In part 2, we were introduced to the concept of friction. We learned the differences between rolling, kinetic, and static friction. We used the data from part 1 to calculate the coefficient of friction of our car on different surfaces with varying steepness and texture. We discovered that as the surface becomes rougher, the coefficient of friction increases, and with smoother or sloped surfaces, the coefficient of friction is much less.
For Part 3 of this project, we were tasked with proving Newton's 2nd Law, force=mass x acceleration. We chose the net force to be our independent variable of this experiment, meaning it was what we changed to see results. We then used an app to determine the acceleration, which ended up being our dependent variable. We then had to graph this data. When doing so, we found that the mass of our car was roughly equal to the slope of our graph. Our car weighed .378 kilograms, which is close to 0.441. This is because the equation y=mx+b is similar to f=ma, so m=f/a the same way that m=change in y/change in x.
In part 4 of the fast car project, we further developed our knowledge by taking similar trials with a car but on a slope this time around. We used our knowledge of angles, theta, and trigonometry to eventually help solve the acceleration of the vehicle.
In Part 5 of this project, we were tasked with changing the forces that were acting on our car to make it either speed up or slow down. We attached a pencil case to the end of our vehicle and took trials measuring the acceleration of our car down a slope with and without it present. We then compared the acceleration net force and force of friction. We found the acceleration through an app and plugged in the mass to find net force.
Lastly, in part 6 we were introduced to centripetal force and circular motion. We hooked up the car to a spring scale, pulled until it just started to move, and recorded the force needed to overcome static friction. We set the force of friction equal to our centripetal force and substituted the values we knew to find both velocity and acceleration of our car.
Velocity: "the speed of something in a given direction"- This was often one of the values we used to calculate other values such as the centripetal acceleration in part 6.
Acceleration: "the rate that velocity changes over a certain time period"- We used acceleration whenever we were solving for the force acting on an object, because of the equation f=ma.
Newton's 2nd Law: "f=ma"- We were tasked with proving this formula to be true using our cars in Part 3 of our Fast Car project.
Friction: "the resistance force that is enacted when one object moves over the over"- This was a topic we were introduced to in part 2 of this project, where we analyzed how different surfaces and angles adjusted the friction. We used the equation Ff=μFn.
Circular Motion: "the movement of an object along the circumference of a circle"- We learned about circular motion and centripetal force in the last part of the project. We used the formula v^2/r to find the centripetal acceleration, and then mv^2/r to find the centripetal force of our car. We learned that centripetal acceleration would always point towards the center point of the circle as well.

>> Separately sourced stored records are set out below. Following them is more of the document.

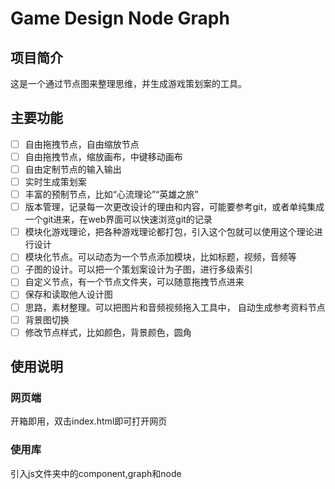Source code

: # Game Design Node Graph

## 项目简介

这是一个通过节点图来整理思维，并生成游戏策划案的工具。


## 主要功能

- [ ] 自由拖拽节点，自由缩放节点
- [ ] 自由拖拽节点，缩放画布，中键移动画布
- [ ] 自由定制节点的输入输出
- [ ] 实时生成策划案
- [ ] 丰富的预制节点，比如“心流理论”“英雄之旅”
- [ ] 版本管理，记录每一次更改设计的理由和内容，可能要参考git，或者单纯集成一个git进来，在web界面可以快速浏览git的记录
- [ ] 模块化游戏理论，把各种游戏理论都打包，引入这个包就可以使用这个理论进行设计
- [ ] 模块化节点。可以动态为一个节点添加模块，比如标题，视频，音频等
- [ ] 子图的设计。可以把一个策划案设计为子图，进行多级索引
- [ ] 自定义节点，有一个节点文件夹，可以随意拖拽节点进来
- [ ] 保存和读取他人设计图
- [ ] 思路，素材整理。可以把图片和音频视频拖入工具中， 自动生成参考资料节点
- [ ] 背景图切换
- [ ] 修改节点样式，比如颜色，背景颜色，圆角

## 使用说明

### 网页端

开箱即用，双击index.html即可打开网页

### 使用库

引入js文件夹中的component,graph和node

In this project, my group was good at critical thinking and being conscientious learners. We had to make many decisions in this project that reflected the knowledge we had gained. We had to determine which equation would be best to use with the given values we had, and we were able to analyze several different ways to get a certain value. When reviewing all our calculations at the end, we went through and fixed several large mistakes that we had noticed as well. At one point we were having difficulty learning how to create a properly accurate graph on Google sheets. We used our resources by asking both our peers and then our teacher, and ultimately got clarity on the confusion. My group was very good at managing time and staying on task. We were able to do our best work while still being ahead of schedule, which allowed us time to fully check our calculations. My entire group made sure that we all knew the content. When one of us had a question about what we were learning, we would work together to answer it even if it didn't relate to the part of the project we were working on. We all helped each other gain a better understanding of the material.

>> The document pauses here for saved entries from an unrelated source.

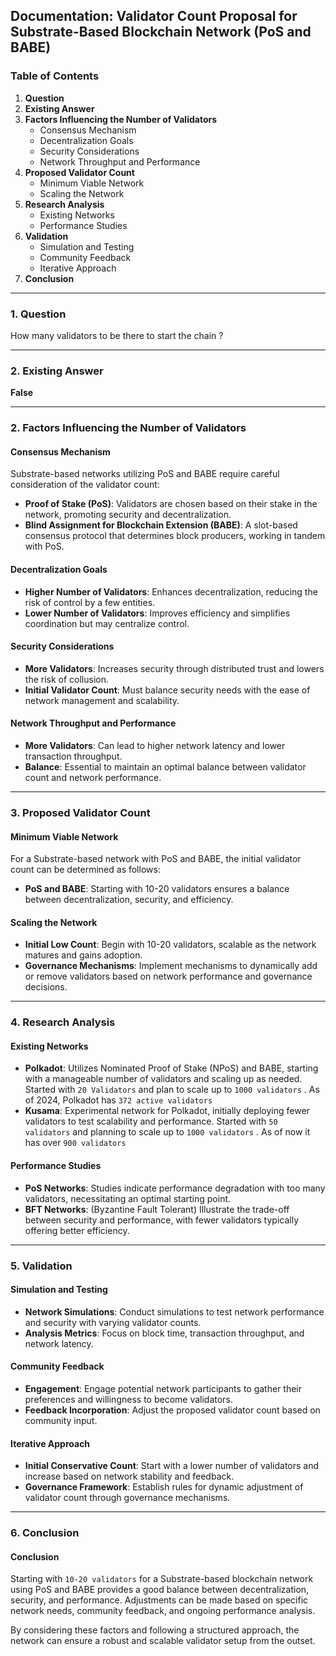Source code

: ## Documentation: Validator Count Proposal for Substrate-Based Blockchain Network (PoS and BABE)

### Table of Contents
1. **Question**
2. **Existing Answer**
3. **Factors Influencing the Number of Validators**
   - Consensus Mechanism
   - Decentralization Goals
   - Security Considerations
   - Network Throughput and Performance
4. **Proposed Validator Count**
   - Minimum Viable Network
   - Scaling the Network
5. **Research Analysis**
   - Existing Networks
   - Performance Studies
6. **Validation**
   - Simulation and Testing
   - Community Feedback
   - Iterative Approach
7. **Conclusion**

---

### 1. Question
How many validators to be there to start the chain ?
____
### 2. Existing Answer
**False**
___

### 2. Factors Influencing the Number of Validators

#### Consensus Mechanism
Substrate-based networks utilizing PoS and BABE require careful consideration of the validator count:
- **Proof of Stake (PoS)**: Validators are chosen based on their stake in the network, promoting security and decentralization.
- **Blind Assignment for Blockchain Extension (BABE)**: A slot-based consensus protocol that determines block producers, working in tandem with PoS.

#### Decentralization Goals
- **Higher Number of Validators**: Enhances decentralization, reducing the risk of control by a few entities.
- **Lower Number of Validators**: Improves efficiency and simplifies coordination but may centralize control.

#### Security Considerations
- **More Validators**: Increases security through distributed trust and lowers the risk of collusion.
- **Initial Validator Count**: Must balance security needs with the ease of network management and scalability.

#### Network Throughput and Performance
- **More Validators**: Can lead to higher network latency and lower transaction throughput.
- **Balance**: Essential to maintain an optimal balance between validator count and network performance.
_____
### 3. Proposed Validator Count

#### Minimum Viable Network
For a Substrate-based network with PoS and BABE, the initial validator count can be determined as follows:
- **PoS and BABE**: Starting with 10-20 validators ensures a balance between decentralization, security, and efficiency.

#### Scaling the Network
- **Initial Low Count**: Begin with 10-20 validators, scalable as the network matures and gains adoption.
- **Governance Mechanisms**: Implement mechanisms to dynamically add or remove validators based on network performance and governance decisions.
____
### 4. Research Analysis

#### Existing Networks
- **Polkadot**: Utilizes Nominated Proof of Stake (NPoS) and BABE, starting with a manageable number of validators and scaling up as needed. Started with `20 Validators` and plan to scale up to `1000 validators` . As of 2024, Polkadot has `372 active validators`
- **Kusama**: Experimental network for Polkadot, initially deploying fewer validators to test scalability and performance. Started with `50 validators` and planning to scale up to `1000 validators` . As of now it has  over `900 validators`

#### Performance Studies
- **PoS Networks**: Studies indicate performance degradation with too many validators, necessitating an optimal starting point.
- **BFT Networks**: (Byzantine Fault Tolerant)  Illustrate the trade-off between security and performance, with fewer validators typically offering better efficiency.
___
### 5. Validation

#### Simulation and Testing
- **Network Simulations**: Conduct simulations to test network performance and security with varying validator counts.
- **Analysis Metrics**: Focus on block time, transaction throughput, and network latency.

#### Community Feedback
- **Engagement**: Engage potential network participants to gather their preferences and willingness to become validators.
- **Feedback Incorporation**: Adjust the proposed validator count based on community input.

#### Iterative Approach
- **Initial Conservative Count**: Start with a lower number of validators and increase based on network stability and feedback.
- **Governance Framework**: Establish rules for dynamic adjustment of validator count through governance mechanisms.
___
### 6. Conclusion 

#### Conclusion
Starting with `10-20 validators` for a Substrate-based blockchain network using PoS and BABE provides a good balance between decentralization, security, and performance. Adjustments can be made based on specific network needs, community feedback, and ongoing performance analysis.


By considering these factors and following a structured approach, the network can ensure a robust and scalable validator setup from the outset.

Somethings my group didn't do so well were communicating our presentation and collaborating with each other. Even though we understood what we were talking about, I felt we should have spent more time practicing our presentation, especially given how we finished slightly earlier than other groups. I think if we had done so, our presentation may have gone smoother, and our points were able to be shown more clearly. However, we still ended up with a decent score, so it wasn't a major problem. Our group also struggled with collaborating on the project with each other. This was mainly due to the fact that one of our group members was absent for a decent part of the project, and there were other instances where another group member would be absent. This made it difficult to share ideas and collaborate with each other to the best of our ability. We would spend our extra time catching up group members on the content and progress they missed. We could have exchanged contact information to be able to communicate and work on the project together.